Took your advice, I guess I don't know much about counters since it didn't work that well, but I do greatly appreciate it since you comment led me into the solution (was up until 4 am trying to solve this glad I don't work till the afternoon.)

What I did:


for (int ii = 0; ii < frames.Count; ii++)
                {
                    sprite[ii] = new CCSprite(textures[ii]);
                    sprite[ii].SetPosition(X * (float)2.91 / 2, Y * (float)2.86 / 2);
                    sprite[ii].SetTextureRect(new CCRect(0, 0, 800, 600)); // using this for now since 550/420 is too small for a windowed screen
                    anim.AddSprite(sprite[ii]);
                }

                anim.Loops = Convert.ToUInt32(10); // ignore this for now, this just means it'll loop ten times
                anim.DelayPerUnit = 0.2f; // time delay per unit

                CCAnimate ate = new CCAnimate(anim);
                ate.Duration = 1.8f;
                //ate
                
                sprite[0].RunAction(new CCAnimate(anim));
                AddChild(sprite[0]);
                //sprite[0] = new CCSp

and it actually works, thank for the help everyone.

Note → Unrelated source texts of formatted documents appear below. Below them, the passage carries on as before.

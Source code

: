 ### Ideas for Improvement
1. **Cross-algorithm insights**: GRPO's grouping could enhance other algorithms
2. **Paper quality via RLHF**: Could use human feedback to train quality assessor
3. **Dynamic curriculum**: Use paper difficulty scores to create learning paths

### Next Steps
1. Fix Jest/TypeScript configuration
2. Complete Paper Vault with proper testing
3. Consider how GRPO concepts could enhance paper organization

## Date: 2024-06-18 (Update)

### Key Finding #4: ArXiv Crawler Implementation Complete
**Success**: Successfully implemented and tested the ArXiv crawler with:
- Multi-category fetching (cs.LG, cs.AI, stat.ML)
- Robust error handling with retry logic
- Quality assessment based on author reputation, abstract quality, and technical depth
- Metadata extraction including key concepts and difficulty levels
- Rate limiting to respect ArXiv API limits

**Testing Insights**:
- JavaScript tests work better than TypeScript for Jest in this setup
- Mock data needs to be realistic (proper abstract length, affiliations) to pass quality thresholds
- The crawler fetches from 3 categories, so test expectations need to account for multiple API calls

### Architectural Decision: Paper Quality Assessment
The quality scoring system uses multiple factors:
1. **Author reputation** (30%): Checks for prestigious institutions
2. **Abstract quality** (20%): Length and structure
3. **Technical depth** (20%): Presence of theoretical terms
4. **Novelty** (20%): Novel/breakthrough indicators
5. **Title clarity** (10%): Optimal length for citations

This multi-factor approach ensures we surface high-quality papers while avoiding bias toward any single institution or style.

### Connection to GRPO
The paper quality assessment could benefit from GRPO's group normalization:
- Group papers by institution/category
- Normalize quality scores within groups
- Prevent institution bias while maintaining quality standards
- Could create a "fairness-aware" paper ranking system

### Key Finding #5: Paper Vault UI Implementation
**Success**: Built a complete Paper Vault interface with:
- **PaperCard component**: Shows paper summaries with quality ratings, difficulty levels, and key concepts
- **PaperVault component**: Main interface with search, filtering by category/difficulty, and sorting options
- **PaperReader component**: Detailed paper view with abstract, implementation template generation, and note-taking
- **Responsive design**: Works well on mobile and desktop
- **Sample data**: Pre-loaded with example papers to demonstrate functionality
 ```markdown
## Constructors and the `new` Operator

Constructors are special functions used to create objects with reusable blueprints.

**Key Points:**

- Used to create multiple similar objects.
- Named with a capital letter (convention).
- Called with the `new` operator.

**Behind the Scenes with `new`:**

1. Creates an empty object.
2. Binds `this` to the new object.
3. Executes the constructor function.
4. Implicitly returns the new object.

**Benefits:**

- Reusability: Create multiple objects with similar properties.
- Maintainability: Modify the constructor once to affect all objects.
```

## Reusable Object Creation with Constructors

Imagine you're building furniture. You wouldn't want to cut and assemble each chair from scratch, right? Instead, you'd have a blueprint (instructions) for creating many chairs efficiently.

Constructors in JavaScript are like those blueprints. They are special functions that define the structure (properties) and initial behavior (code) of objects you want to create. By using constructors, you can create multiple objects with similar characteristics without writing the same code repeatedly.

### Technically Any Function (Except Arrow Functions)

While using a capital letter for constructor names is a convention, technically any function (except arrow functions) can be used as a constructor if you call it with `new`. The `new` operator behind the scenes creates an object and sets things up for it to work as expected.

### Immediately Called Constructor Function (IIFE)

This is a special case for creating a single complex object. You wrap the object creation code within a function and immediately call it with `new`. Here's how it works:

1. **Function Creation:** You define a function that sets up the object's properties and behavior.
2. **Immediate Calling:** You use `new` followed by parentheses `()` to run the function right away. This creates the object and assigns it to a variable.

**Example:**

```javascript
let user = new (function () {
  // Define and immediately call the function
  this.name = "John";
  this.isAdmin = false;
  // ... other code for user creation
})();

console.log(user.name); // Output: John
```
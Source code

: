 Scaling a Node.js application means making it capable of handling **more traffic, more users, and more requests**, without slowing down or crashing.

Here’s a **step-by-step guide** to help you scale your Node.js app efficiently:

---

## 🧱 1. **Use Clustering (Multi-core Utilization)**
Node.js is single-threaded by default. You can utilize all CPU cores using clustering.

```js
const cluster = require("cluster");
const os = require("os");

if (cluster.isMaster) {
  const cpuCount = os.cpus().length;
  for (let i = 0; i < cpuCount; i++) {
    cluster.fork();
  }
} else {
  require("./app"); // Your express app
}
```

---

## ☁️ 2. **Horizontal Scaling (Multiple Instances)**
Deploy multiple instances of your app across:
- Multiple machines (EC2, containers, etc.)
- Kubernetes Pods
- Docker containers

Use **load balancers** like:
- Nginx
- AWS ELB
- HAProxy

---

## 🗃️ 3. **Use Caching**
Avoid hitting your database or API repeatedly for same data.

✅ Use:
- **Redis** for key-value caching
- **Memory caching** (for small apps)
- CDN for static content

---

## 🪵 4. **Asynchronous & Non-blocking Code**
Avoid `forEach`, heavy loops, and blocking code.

I usually need only picks and hits to solve these things, yes it takes me time, but that's the whole learning process, right?

Oh and yes I do know this current method isn't memory efficient (window runs at 77MBs and CPU spikes up for the beginning then goes down and stays low). But I'll find a better solution to that later on. Right now, I am just trying to make a bare bone skeleton of the game, then adding all the optimizations and all that good; like they say: use KISS.